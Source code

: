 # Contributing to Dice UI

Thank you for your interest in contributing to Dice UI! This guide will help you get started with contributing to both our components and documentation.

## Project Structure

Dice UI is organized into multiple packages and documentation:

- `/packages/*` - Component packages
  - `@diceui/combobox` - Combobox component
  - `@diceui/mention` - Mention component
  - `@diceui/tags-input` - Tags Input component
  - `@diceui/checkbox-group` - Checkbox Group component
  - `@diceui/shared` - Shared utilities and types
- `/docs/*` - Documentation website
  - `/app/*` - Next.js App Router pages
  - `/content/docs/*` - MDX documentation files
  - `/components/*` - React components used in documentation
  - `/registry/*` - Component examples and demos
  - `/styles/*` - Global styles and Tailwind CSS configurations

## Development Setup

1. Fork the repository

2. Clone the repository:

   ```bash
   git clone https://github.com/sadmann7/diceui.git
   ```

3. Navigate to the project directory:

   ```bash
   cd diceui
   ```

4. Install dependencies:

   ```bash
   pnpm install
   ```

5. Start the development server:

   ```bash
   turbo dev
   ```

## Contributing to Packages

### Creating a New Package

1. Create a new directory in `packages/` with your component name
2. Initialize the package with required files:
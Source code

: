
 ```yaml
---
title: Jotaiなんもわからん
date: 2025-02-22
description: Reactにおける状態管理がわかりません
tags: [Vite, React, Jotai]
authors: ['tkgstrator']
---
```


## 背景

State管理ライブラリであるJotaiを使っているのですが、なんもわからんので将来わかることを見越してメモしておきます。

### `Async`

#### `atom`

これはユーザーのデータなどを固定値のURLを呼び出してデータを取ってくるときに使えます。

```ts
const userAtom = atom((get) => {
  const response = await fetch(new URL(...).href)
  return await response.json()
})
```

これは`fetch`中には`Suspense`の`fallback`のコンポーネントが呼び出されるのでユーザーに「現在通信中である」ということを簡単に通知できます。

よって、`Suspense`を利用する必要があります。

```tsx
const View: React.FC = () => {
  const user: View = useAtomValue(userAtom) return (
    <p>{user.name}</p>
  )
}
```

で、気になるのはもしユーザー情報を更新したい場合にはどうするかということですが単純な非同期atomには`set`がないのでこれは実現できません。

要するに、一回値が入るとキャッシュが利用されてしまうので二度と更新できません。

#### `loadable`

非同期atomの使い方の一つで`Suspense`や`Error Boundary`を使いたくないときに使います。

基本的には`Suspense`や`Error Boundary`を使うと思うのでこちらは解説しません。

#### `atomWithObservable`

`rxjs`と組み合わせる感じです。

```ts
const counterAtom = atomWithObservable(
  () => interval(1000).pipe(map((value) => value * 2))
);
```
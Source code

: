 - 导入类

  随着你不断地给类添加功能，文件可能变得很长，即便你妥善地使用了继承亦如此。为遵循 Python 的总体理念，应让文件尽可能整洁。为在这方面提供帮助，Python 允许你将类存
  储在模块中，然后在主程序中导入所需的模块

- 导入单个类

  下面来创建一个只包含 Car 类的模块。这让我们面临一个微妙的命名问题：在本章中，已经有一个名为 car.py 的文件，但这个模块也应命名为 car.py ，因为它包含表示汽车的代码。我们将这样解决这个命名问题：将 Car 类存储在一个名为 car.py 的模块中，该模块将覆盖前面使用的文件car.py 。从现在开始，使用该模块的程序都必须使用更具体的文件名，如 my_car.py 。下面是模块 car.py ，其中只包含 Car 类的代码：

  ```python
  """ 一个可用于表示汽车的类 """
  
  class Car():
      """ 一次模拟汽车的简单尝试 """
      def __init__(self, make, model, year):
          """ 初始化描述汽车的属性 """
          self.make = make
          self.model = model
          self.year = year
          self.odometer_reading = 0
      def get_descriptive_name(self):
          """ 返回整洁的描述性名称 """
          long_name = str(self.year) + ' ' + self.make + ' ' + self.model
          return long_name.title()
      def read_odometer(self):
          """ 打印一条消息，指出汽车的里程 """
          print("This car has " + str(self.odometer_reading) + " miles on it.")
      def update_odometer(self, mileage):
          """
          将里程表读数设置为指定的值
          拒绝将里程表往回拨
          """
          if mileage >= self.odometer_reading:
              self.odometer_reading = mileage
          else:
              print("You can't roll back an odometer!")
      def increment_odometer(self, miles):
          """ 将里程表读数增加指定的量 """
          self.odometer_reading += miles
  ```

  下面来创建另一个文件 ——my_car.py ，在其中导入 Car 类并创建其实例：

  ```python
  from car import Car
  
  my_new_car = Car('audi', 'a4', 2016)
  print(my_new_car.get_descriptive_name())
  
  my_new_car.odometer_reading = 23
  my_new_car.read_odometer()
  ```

- - -

Task instructions:
The full listing is to be copied verbatim.

Response area:
Source code

: # Contributing to Dice UI

Thank you for your interest in contributing to Dice UI! This guide will help you get started with contributing to both our components and documentation.

## Project Structure

Dice UI is organized into multiple packages and documentation:

- `/packages/*` - Component packages
  - `@diceui/combobox` - Combobox component
  - `@diceui/mention` - Mention component
  - `@diceui/tags-input` - Tags Input component
  - `@diceui/checkbox-group` - Checkbox Group component
  - `@diceui/shared` - Shared utilities and types
- `/docs/*` - Documentation website
  - `/app/*` - Next.js App Router pages
  - `/content/docs/*` - MDX documentation files
  - `/components/*` - React components used in documentation
  - `/registry/*` - Component examples and demos
  - `/styles/*` - Global styles and Tailwind CSS configurations

## Development Setup

1. Fork the repository

2. Clone the repository:

   ```bash
   git clone https://github.com/sadmann7/diceui.git
   ```

3. Navigate to the project directory:

   ```bash
   cd diceui
   ```

4. Install dependencies:

   ```bash
   pnpm install
   ```

5. Start the development server:

   ```bash
   turbo dev
   ```

## Contributing to Packages

### Creating a New Package

1. Create a new directory in `packages/` with your component name
2. Initialize the package with required files:
Source code

:
 ```yaml
---
title: Jotaiなんもわからん
date: 2025-02-22
description: Reactにおける状態管理がわかりません
tags: [Vite, React, Jotai]
authors: ['tkgstrator']
---
```


## 背景

State管理ライブラリであるJotaiを使っているのですが、なんもわからんので将来わかることを見越してメモしておきます。

### `Async`

#### `atom`

これはユーザーのデータなどを固定値のURLを呼び出してデータを取ってくるときに使えます。

```ts
const userAtom = atom((get) => {
  const response = await fetch(new URL(...).href)
  return await response.json()
})
```

これは`fetch`中には`Suspense`の`fallback`のコンポーネントが呼び出されるのでユーザーに「現在通信中である」ということを簡単に通知できます。

よって、`Suspense`を利用する必要があります。

```tsx
const View: React.FC = () => {
  const user: View = useAtomValue(userAtom) return (
    <p>{user.name}</p>
  )
}
```

で、気になるのはもしユーザー情報を更新したい場合にはどうするかということですが単純な非同期atomには`set`がないのでこれは実現できません。

要するに、一回値が入るとキャッシュが利用されてしまうので二度と更新できません。

#### `loadable`

非同期atomの使い方の一つで`Suspense`や`Error Boundary`を使いたくないときに使います。

基本的には`Suspense`や`Error Boundary`を使うと思うのでこちらは解説しません。

#### `atomWithObservable`

`rxjs`と組み合わせる感じです。

```ts
const counterAtom = atomWithObservable(
  () => interval(1000).pipe(map((value) => value * 2))
);
```
Source code

: - 导入类

  随着你不断地给类添加功能，文件可能变得很长，即便你妥善地使用了继承亦如此。为遵循 Python 的总体理念，应让文件尽可能整洁。为在这方面提供帮助，Python 允许你将类存
  储在模块中，然后在主程序中导入所需的模块

- 导入单个类

  下面来创建一个只包含 Car 类的模块。这让我们面临一个微妙的命名问题：在本章中，已经有一个名为 car.py 的文件，但这个模块也应命名为 car.py ，因为它包含表示汽车的代码。我们将这样解决这个命名问题：将 Car 类存储在一个名为 car.py 的模块中，该模块将覆盖前面使用的文件car.py 。从现在开始，使用该模块的程序都必须使用更具体的文件名，如 my_car.py 。下面是模块 car.py ，其中只包含 Car 类的代码：

  ```python
  """ 一个可用于表示汽车的类 """
  
  class Car():
      """ 一次模拟汽车的简单尝试 """
      def __init__(self, make, model, year):
          """ 初始化描述汽车的属性 """
          self.make = make
          self.model = model
          self.year = year
          self.odometer_reading = 0
      def get_descriptive_name(self):
          """ 返回整洁的描述性名称 """
          long_name = str(self.year) + ' ' + self.make + ' ' + self.model
          return long_name.title()
      def read_odometer(self):
          """ 打印一条消息，指出汽车的里程 """
          print("This car has " + str(self.odometer_reading) + " miles on it.")
      def update_odometer(self, mileage):
          """
          将里程表读数设置为指定的值
          拒绝将里程表往回拨
          """
          if mileage >= self.odometer_reading:
              self.odometer_reading = mileage
          else:
              print("You can't roll back an odometer!")
      def increment_odometer(self, miles):
          """ 将里程表读数增加指定的量 """
          self.odometer_reading += miles
  ```

  下面来创建另一个文件 ——my_car.py ，在其中导入 Car 类并创建其实例：

  ```python
  from car import Car
  
  my_new_car = Car('audi', 'a4', 2016)
  print(my_new_car.get_descriptive_name())
  
  my_new_car.odometer_reading = 23
  my_new_car.read_odometer()
  ```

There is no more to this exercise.